Dataset records
********
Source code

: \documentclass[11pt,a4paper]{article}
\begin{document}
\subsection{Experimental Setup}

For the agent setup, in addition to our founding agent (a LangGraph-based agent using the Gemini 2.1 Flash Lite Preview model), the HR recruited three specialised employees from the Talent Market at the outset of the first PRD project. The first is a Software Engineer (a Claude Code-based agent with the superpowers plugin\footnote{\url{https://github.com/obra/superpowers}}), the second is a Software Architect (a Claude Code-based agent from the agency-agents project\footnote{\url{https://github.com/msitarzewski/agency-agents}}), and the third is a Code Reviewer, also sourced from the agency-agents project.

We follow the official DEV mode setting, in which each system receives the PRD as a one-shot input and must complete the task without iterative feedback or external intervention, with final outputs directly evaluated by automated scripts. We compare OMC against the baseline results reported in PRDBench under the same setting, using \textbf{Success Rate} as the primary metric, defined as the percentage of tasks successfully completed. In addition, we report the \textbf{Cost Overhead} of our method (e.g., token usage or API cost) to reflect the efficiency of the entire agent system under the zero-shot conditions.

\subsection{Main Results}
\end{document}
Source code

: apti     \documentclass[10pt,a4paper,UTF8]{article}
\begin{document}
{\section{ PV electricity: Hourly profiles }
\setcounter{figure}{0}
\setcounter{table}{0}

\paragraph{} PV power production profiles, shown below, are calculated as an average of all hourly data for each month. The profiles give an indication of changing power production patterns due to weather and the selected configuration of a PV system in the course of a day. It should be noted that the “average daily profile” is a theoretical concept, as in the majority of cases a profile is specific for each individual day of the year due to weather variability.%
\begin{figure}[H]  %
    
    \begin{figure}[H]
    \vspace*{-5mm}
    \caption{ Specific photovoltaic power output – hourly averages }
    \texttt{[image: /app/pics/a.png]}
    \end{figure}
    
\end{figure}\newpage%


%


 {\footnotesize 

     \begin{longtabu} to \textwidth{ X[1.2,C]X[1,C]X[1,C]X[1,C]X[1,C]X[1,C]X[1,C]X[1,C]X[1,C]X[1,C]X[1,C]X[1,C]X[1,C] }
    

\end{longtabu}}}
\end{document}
********
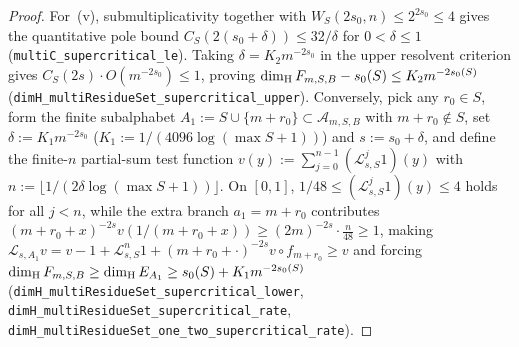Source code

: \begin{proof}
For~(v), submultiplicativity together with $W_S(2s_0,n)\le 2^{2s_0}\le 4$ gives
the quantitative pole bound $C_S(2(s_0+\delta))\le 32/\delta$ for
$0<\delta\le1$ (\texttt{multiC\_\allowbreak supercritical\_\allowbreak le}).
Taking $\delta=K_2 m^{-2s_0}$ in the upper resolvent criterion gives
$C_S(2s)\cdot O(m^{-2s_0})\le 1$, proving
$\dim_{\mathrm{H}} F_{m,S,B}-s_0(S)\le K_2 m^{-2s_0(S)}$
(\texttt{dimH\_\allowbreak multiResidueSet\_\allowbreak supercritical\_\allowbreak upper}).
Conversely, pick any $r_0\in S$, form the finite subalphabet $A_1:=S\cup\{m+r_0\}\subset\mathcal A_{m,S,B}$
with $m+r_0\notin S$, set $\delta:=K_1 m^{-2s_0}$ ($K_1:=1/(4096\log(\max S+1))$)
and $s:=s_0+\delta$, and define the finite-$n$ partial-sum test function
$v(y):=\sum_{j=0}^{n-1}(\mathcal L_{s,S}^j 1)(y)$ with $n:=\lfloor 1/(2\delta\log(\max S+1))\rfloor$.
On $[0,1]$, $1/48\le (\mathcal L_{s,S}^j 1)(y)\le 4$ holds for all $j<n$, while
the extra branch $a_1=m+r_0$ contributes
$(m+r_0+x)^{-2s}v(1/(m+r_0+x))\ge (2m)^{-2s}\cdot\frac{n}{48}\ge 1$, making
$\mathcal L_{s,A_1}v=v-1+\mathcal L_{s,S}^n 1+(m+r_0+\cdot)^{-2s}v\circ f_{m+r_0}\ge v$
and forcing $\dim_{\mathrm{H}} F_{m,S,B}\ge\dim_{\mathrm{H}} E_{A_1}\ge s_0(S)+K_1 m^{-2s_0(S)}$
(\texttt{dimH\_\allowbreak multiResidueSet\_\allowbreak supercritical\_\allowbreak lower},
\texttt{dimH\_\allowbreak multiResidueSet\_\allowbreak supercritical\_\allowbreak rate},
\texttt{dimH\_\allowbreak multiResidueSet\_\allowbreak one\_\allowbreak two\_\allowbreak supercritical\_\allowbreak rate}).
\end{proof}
********
**Assignment**
Pull every line containing "finite" out of the records.

**Expected output**
Conversely, pick any $r_0\in S$, form the finite subalphabet $A_1:=S\cup\{m+r_0\}\subset\mathcal A_{m,S,B}$
and $s:=s_0+\delta$, and define the finite-$n$ partial-sum test function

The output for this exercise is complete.